Саша взяла себя снизу за груди и сжала их пальцами так, что соски встали.

- Она всегда завидовала мне, - хрипло произнесла она. - У ней они были меньше, чем у меня.

Это была правда. Я вообще не видел когда-либо еще таких сосков. Красные и тугие, они завершались как бы бубочкой, как детская пирамидка. Саша гладила их и кусала губу. Сдерживая себя, я сказал, что я против кровосмешений. Родство всегда казалось мне исключающим всякую любовь. Предмет любви должен быть далек, трансцендентен, почти не доступен мне. Культ "прекрасной дамы" был основан на этом.

- Я помню все то, что ты ей писал, - перебила Саша шепотом. - Ты все сочинил о ней. Она была не такой.

- Какой же?

- Не знаю. Вот, смотри.

Она вдруг нагнулась вперед, стала боком ко мне и спиной к свету и, прижав груди локтем, другой рукой - всей ладонью, ребром - стала водить себе меж расставленных ягодиц. Глаза ее закатились.

- Это она, Лёлька меня научила, - простонала она сквозь всхлипы. Ресницы ее дрожали. - Мне было десять лет. Она показала мне... А! А-а!..

- Сашенька, перестань! Умоляю, пожалуйста! - бормотал я. Я уже стоял перед ней, хватая ее за руку. Тогда она обняла меня, трясясь и рыдая.

- Ты всегда все сочинял. Я помню наизусть твои глупые книги. Любовь, эрос, свобода... Есть я. Понимаешь? Я. Голая и готовая. Ну? Возьми же. Ну? Ну?!

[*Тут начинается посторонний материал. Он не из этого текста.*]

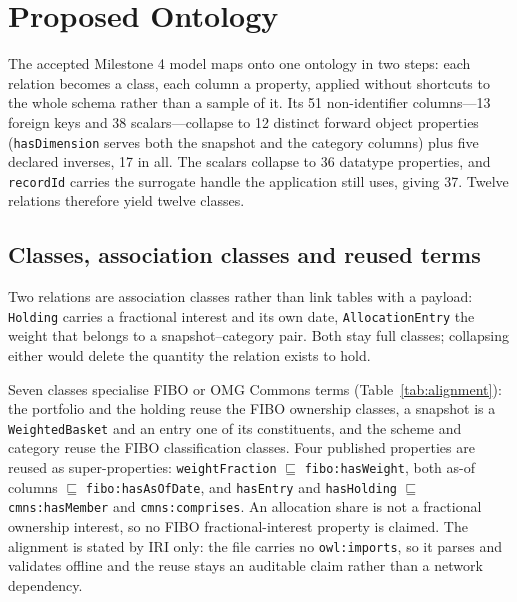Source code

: 
\section{Proposed Ontology}
\label{sec:ontology}

The accepted Milestone 4 model maps onto one ontology in two steps: each relation
becomes a class, each column a property, applied without shortcuts to the whole
schema rather than a sample of it. Its 51 non-identifier columns---13 foreign
keys and 38 scalars---collapse to 12 distinct forward object properties
(\texttt{hasDimension} serves both the snapshot and the category columns) plus
five declared inverses, 17 in all. The scalars collapse to 36 datatype
properties, and \texttt{recordId} carries the surrogate handle the application
still uses, giving 37. Twelve relations therefore yield twelve classes.

\subsection{Classes, association classes and reused terms}

Two relations are association classes rather than link tables with a payload:
\texttt{Holding} carries a fractional interest and its own date,
\texttt{AllocationEntry} the weight that belongs to a snapshot--category pair.
Both stay full classes; collapsing either would delete the quantity the relation
exists to hold.

Seven classes specialise FIBO\cite{fibo} or OMG Commons terms
(Table~\ref{tab:alignment}): the portfolio and the holding reuse the FIBO
ownership classes, a snapshot is a \texttt{WeightedBasket} and an entry one of
its constituents, and the scheme and category reuse the FIBO classification
classes. Four published properties are reused as
super-properties: \texttt{weightFraction} $\sqsubseteq$
\texttt{fibo:hasWeight}, both as-of columns $\sqsubseteq$
\texttt{fibo:hasAsOfDate}, and \texttt{hasEntry} and \texttt{hasHolding}
$\sqsubseteq$ \texttt{cmns:hasMember} and \texttt{cmns:comprises}.
An allocation share is not a fractional ownership interest, so no FIBO
fractional-interest property is claimed. The alignment is stated by IRI only: the file carries no \texttt{owl:imports},
so it parses and validates offline and the reuse stays an auditable claim rather
than a network dependency.

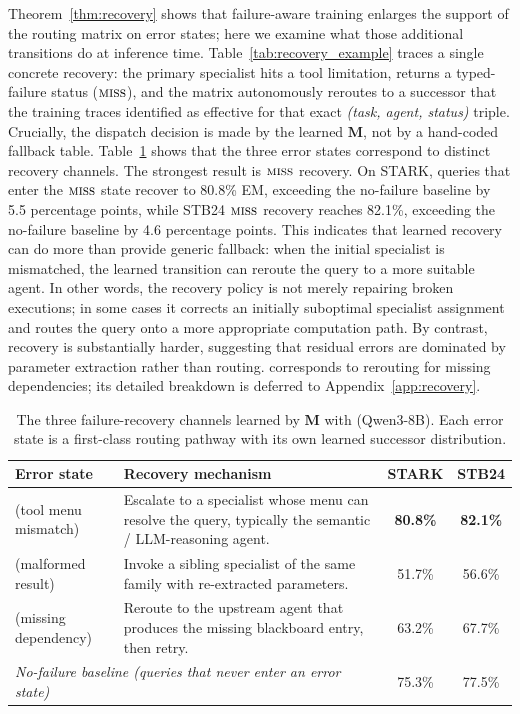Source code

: Theorem~\ref{thm:recovery} shows that failure-aware training enlarges the support of the routing matrix on error states; here we examine what those additional transitions do at inference time.
Table~\ref{tab:recovery_example} traces a single concrete recovery: the primary specialist hits a tool limitation, returns a typed-failure status ($\smiss$), and the matrix autonomously reroutes to a successor that the training traces identified as effective for that exact \emph{(task, agent, status)} triple. Crucially, the dispatch decision is made by the learned $\mathbf{M}$, not by a hand-coded fallback table.
Table~\ref{tab:recovery_pathways} shows that the three error states correspond to distinct recovery channels.
The strongest result is $\smiss$ recovery.
On STARK, queries that enter the $\smiss$ state recover to 80.8\% EM, exceeding the no-failure baseline by 5.5 percentage points, while STB24 $\smiss$ recovery reaches 82.1\%, exceeding the no-failure baseline by 4.6 percentage points.
This indicates that learned recovery can do more than provide generic fallback: when the initial specialist is mismatched, the learned transition can reroute the query to a more suitable agent. In other words, the recovery policy is not merely repairing broken executions; in some cases it corrects an initially suboptimal specialist assignment and routes the query onto a more appropriate computation path.
By contrast, \sfail{} recovery is substantially harder, suggesting that residual errors are dominated by parameter extraction rather than routing.
\sblock{} corresponds to rerouting for missing dependencies; its detailed breakdown is deferred to Appendix~\ref{app:recovery}.

\begin{table}[!htbp]
\centering
\caption{The three failure-recovery channels learned by $\mathbf{M}$ with (Qwen3-8B).  Each error state is a first-class routing pathway with its own learned successor distribution.}
\label{tab:recovery_pathways}
\small
\begin{tabular}{l p{4.6cm} c c}
\toprule
Error state & Recovery mechanism & STARK & STB24 \\
\midrule
\smiss{} (tool menu mismatch) & Escalate to a specialist whose menu can resolve the query, typically the semantic / LLM-reasoning agent. & \textbf{80.8\%} & \textbf{82.1\%} \\
\sfail{} (malformed result)   & Invoke a sibling specialist of the same family with re-extracted parameters.                       & 51.7\% & 56.6\% \\
\sblock{} (missing dependency) & Reroute to the upstream agent that produces the missing blackboard entry, then retry.            & 63.2\% & 67.7\% \\
\midrule
\multicolumn{2}{l}{\emph{No-failure baseline (queries that never enter an error state)}} & 75.3\% & 77.5\% \\
\bottomrule
\end{tabular}
\end{table}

Она сползла на колени. Она пыталась раздеть меня. В зеркале умывальника я видел свой зеленый (почему-то) лоб и взгляд с мутью. Я слабо отталкивал ее. Она не сдавалась. Потом вдруг схватила юбку и кинула мне в лицо. И стала кататься по полу, выкрикивая непристойности. Краем ума я был рад, что на корабле больше нет русских. Ее тело словно плясало передо мной, тасуя позы разврата, любви и боли. Я онемел.

Я знаю, что я лишен изобразительного художественного дара. В моей речи есть бедность - бедность словесная и бедность образов. Но, как Шатобриан, я страдаю сильным воображением, гипертрофией его. Именно потому я никогда не мог насладиться реальностью, не мечтой. Я человек брезгливый. Брезгливость моя физическая и душевная, прыщик на лице, пятно на туфле уже вызывают во мне протест, мне хочется отвернуться. У меня большая острота зрения. Один окулист сказал мне, что оно вдвое сильней обычного. Я всегда считал это своей бедой. В мире людей больше уродства, чем красоты, это так. Я могу себе представить все в духе Обри Бердслея, но мой глаз тяготеет скорей к натурализму Доре. Несмотря на болезнь, у меня был всегда выносливый организм, но было отталкивание, брезгливость. Я не люблю плоть. Я люблю только формы плоти в их чистоте. А здесь был целый театр форм.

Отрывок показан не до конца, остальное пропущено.